James Nedeham or Nedham (died 1544) was an English architect who was Clerk of the King's Works for Henry VIII.

== Family background ==
His family had Derbyshire origins and his grandfather lived at Needham Grange at Hartington Middle Quarter. He was a relation of the Elizabethan merchant and prospector George Nedham.

== Royal works ==
He became a member of the London Carpenter's Company in 1514. First serving the royal works as a carpenter, Nedeham was appointed Clerk of the King's Works on 1 October 1532. He was a successor to the Master Carpenter Humphrey Coke, and he was employed as a military carpenter at Calais in 1522, and as a gunner the Tower of London in 1525.

He constructed galleries around the garden of the London house of the Marquess of Exeter in 1530. At Windsor Castle, he was involved in the construction of a new terrace on the north side. There were benches and Henry VIII used it as a range for his hand guns. The terrace was built on a series of brick vaults which also served to drain the water from the castle gutters. The framework of a timber arbour accessed from the terrace was painted by John Hethe with "white and fine bice and gold antique gilt".
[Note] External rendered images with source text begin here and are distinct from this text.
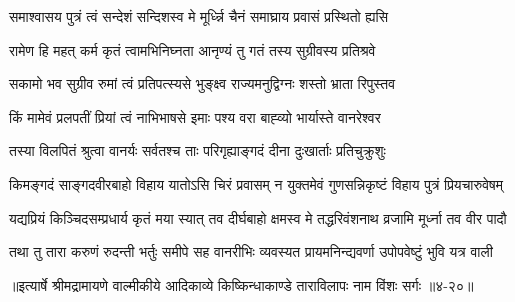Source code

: \twolineshloka
{समाश्वासय पुत्रं त्वं सन्देशं सन्दिशस्व मे}
{मूर्ध्न्नि चैनं समाघ्राय प्रवासं प्रस्थितो ह्यसि} %

\twolineshloka
{रामेण हि महत् कर्म कृतं त्वामभिनिघ्नता}
{आनृण्यं तु गतं तस्य सुग्रीवस्य प्रतिश्रवे} %

\twolineshloka
{सकामो भव सुग्रीव रुमां त्वं प्रतिपत्स्यसे}
{भुङ्क्ष्व राज्यमनुद्विग्नः शस्तो भ्राता रिपुस्तव} %

\twolineshloka
{किं मामेवं प्रलपतीं प्रियां त्वं नाभिभाषसे}
{इमाः पश्य वरा बाह्व्यो भार्यास्ते वानरेश्वर} %

\twolineshloka
{तस्या विलपितं श्रुत्वा वानर्यः सर्वतश्च ताः}
{परिगृह्याङ्गदं दीना दुःखार्ताः प्रतिचुक्रुशुः} %

\twolineshloka
{किमङ्गदं साङ्गदवीरबाहो विहाय यातोऽसि चिरं प्रवासम्}
{न युक्तमेवं गुणसन्निकृष्टं विहाय पुत्रं प्रियचारुवेषम्} %

\twolineshloka
{यद्यप्रियं किञ्चिदसम्प्रधार्य कृतं मया स्यात् तव दीर्घबाहो}
{क्षमस्व मे तद्धरिवंशनाथ व्रजामि मूर्ध्ना तव वीर पादौ} %

\twolineshloka
{तथा तु तारा करुणं रुदन्ती भर्तुः समीपे सह वानरीभिः}
{व्यवस्यत प्रायमनिन्द्यवर्णा उपोपवेष्टुं भुवि यत्र वाली} %


॥इत्यार्षे श्रीमद्रामायणे वाल्मीकीये आदिकाव्ये किष्किन्धाकाण्डे ताराविलापः नाम विंशः सर्गः ॥४-२०॥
At Greenwich Palace, Nedeham constructed kennels for the king's greyhounds at the tilt yard, a cockpit for fighting birds and seats for male spectators and for Catherine of Aragon, a shelter for the king to stand in to practice with hand guns,

Nedeham's account for Windsor includes refreshing the Queen's privy chamber for Anne Boleyn in June 1533. The ceiling had been decorated with mirrors, possibly for Philippa of Hainault, and 115 looking glasses were scoured at a cost of 9 shillings and 5 pence.

In 1534, Nedeham asked Thomas Cromwell for a larger budget for works at the Tower of London for a new gate and bridge and major repairs to the roof of the White Tower. In December 1534, he directed works at Greenwich Palace to make an artificial forest for the Lord of Misrule's boar hunt.
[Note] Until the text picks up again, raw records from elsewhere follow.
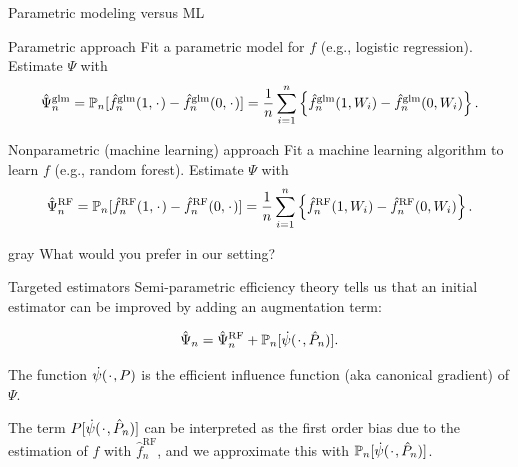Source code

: \documentclass[smaller]{beamer}\usepackage{listings}
\newcommand{\blank}{\makebox[1ex]{\textbf{$\cdot$}}}
\newcommand{\1}{\mathds{1}}
\newcommand{\empmeas}{\ensuremath{\mathbb{P}_n}} %
\begin{document}
\begin{frame}[label={sec:orga28d02d}]{Parametric modeling versus ML}
\small
\begin{block}{Parametric approach}
Fit a parametric model for \( f \) (e.g., logistic regression). Estimate
$\Psi$ with
\begin{equation*}
  \hat{\Psi}_n^{\text{glm}} =\empmeas{[\hat{f}_n^{\text{glm}}(1, \blank)- \hat{f}_n^{\text{glm}}(0,
    \blank)]}
  = \frac{1}{n}\sum_{i=1}^{n}
  \left\{
    \hat{f}_n^{\text{glm}}(1, W_i) - \hat{f}_n^{\text{glm}}(0, W_i)
  \right\}.
\end{equation*}
\end{block}


\begin{block}{Nonparametric (machine learning) approach}
Fit a machine learning algorithm to learn \( f \) (e.g., random forest).
Estimate $\Psi$ with
\begin{equation*}
  \hat{\Psi}_n^{\text{RF}} = \empmeas{[\hat{f}_n^{\text{RF}}(1, \blank)- \hat{f}_n^{\text{RF}}(0,
    \blank)]}
  = \frac{1}{n}\sum_{i=1}^{n}
  \left\{
    \hat{f}_n^{\text{RF}}(1, W_i) - \hat{f}_n^{\text{RF}}(0, W_i)
  \right\}.
\end{equation*}

\vspace{.4cm}


\begin{beamercolorbox}[rounded=true]{gray}
\centering \normalsize What would you prefer in our setting?
\end{beamercolorbox}
\end{block}
\end{frame}

\begin{frame}[label={sec:org612a8a7}]{Targeted estimators}
Semi-parametric efficiency theory tells us that an initial estimator can be
improved by adding an augmentation term:

\begin{equation*}
  \hat{\Psi}_n = \hat{\Psi}_n^{\text{RF}} + \empmeas{[\dot{\psi}(\blank, \hat{P}_n)]}.
\end{equation*}

\vfill

The function \(\dot{\psi}(\blank, P)\) is the \color{bblue}efficient influence
function \color{black} (aka \color{bblue}canonical gradient\color{black}) of
\(\Psi\).

\vfill

The term \(P{[\dot{\psi}(\blank, \hat{P}_n)]}\) can be interpreted as the
first order bias due to the estimation of \(f\) with \(\hat{f}_n^{\text{RF}}\), and we approximate this with \(\empmeas{[\dot{\psi}(\blank, \hat{P}_n)]}\).
\end{frame}
\end{document}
In April 1538, Nedeham was granted leases from various former monastic properties including lands from the convent of St Mary Wymondley in Hertfordshire, and made Wymondley Priory his home. Nedeham rebuilt the Jewel House at the Tower of London, and in November 1538, he and colleagues Henry Johnson and Anthony Anthony advised Christopher Morris, the Master of the King's Ordnance, on the building of storehouse and workshops for artillery at the Tower. An account book for 1539 mentions a timber "standing" at Egham meadows, probably erected for deer hunting.
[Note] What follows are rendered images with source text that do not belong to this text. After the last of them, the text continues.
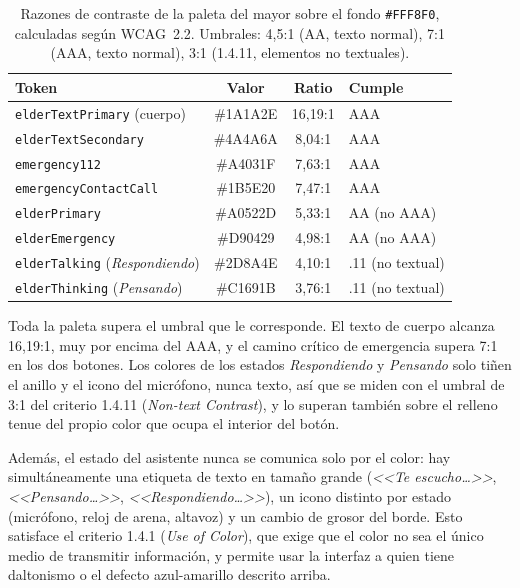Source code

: \begin{table}[htbp]
    \centering
    \caption{Razones de contraste de la paleta del mayor sobre el fondo \texttt{\#FFF8F0}, calculadas según WCAG~2.2. Umbrales: 4{,}5:1 (AA, texto normal), 7:1 (AAA, texto normal), 3:1 (1.4.11, elementos no textuales).}
    \label{tab:contraste}
    \begin{tabularx}{\textwidth}{@{}>{\RaggedRight\arraybackslash}X c c >{\RaggedRight\arraybackslash}X@{}}
        \toprule
        \textbf{Token} & \textbf{Valor} & \textbf{Ratio} & \textbf{Cumple} \\
        \midrule
        \texttt{elderTextPrimary} (cuerpo)    & \#1A1A2E & 16{,}19:1 & AAA \\
        \texttt{elderTextSecondary}            & \#4A4A6A & 8{,}04:1  & AAA \\
        \texttt{emergency112}                  & \#A4031F & 7{,}63:1  & AAA \\
        \texttt{emergencyContactCall}          & \#1B5E20 & 7{,}47:1  & AAA \\
        \texttt{elderPrimary}                  & \#A0522D & 5{,}33:1  & AA (no AAA) \\
        \texttt{elderEmergency}                & \#D90429 & 4{,}98:1  & AA (no AAA) \\
        \texttt{elderTalking} (\emph{Respondiendo}) & \#2D8A4E & 4{,}10:1  & 1.4.11 (no textual) \\
        \texttt{elderThinking} (\emph{Pensando})    & \#C1691B & 3{,}76:1  & 1.4.11 (no textual) \\
        \bottomrule
    \end{tabularx}

\end{table}

Toda la paleta supera el umbral que le corresponde. El texto de cuerpo alcanza 16{,}19:1, muy por encima del AAA, y el camino crítico de emergencia supera 7:1 en los dos botones. Los colores de los estados \emph{Respondiendo} y \emph{Pensando} solo tiñen el anillo y el icono del micrófono, nunca texto, así que se miden con el umbral de 3:1 del criterio 1.4.11 (\emph{Non-text Contrast}), y lo superan también sobre el relleno tenue del propio color que ocupa el interior del botón.

Además, el estado del asistente nunca se comunica solo por el color: hay simultáneamente una etiqueta de texto en tamaño grande (\emph{<<Te escucho\ldots>>}, \emph{<<Pensando\ldots>>}, \emph{<<Respondiendo\ldots>>}), un icono distinto por estado (micrófono, reloj de arena, altavoz) y un cambio de grosor del borde. Esto satisface el criterio 1.4.1 (\emph{Use of Color}), que exige que el color no sea el único medio de transmitir información, y permite usar la interfaz a quien tiene daltonismo o el defecto azul-amarillo descrito arriba.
He was included in the roll of New Year's Day gifts for 1540, receiving a silver gilt "cruse" or cup provided by the goldsmith Cornelis Hayes.

James Nedeham died in 1544 and was buried at Little Wymondley. The monument was later destroyed, but a drawing shows a classical structure polychromed as marble with pillars and an architrave surmounted by obelisks.

His own house in London in All Hallows Lombard Street parish was adjacent to an inn called the "White Hart of the Mystery or Art of the Fishmongers". He married Alice Goodere. His son John Nedeham was heir to his property.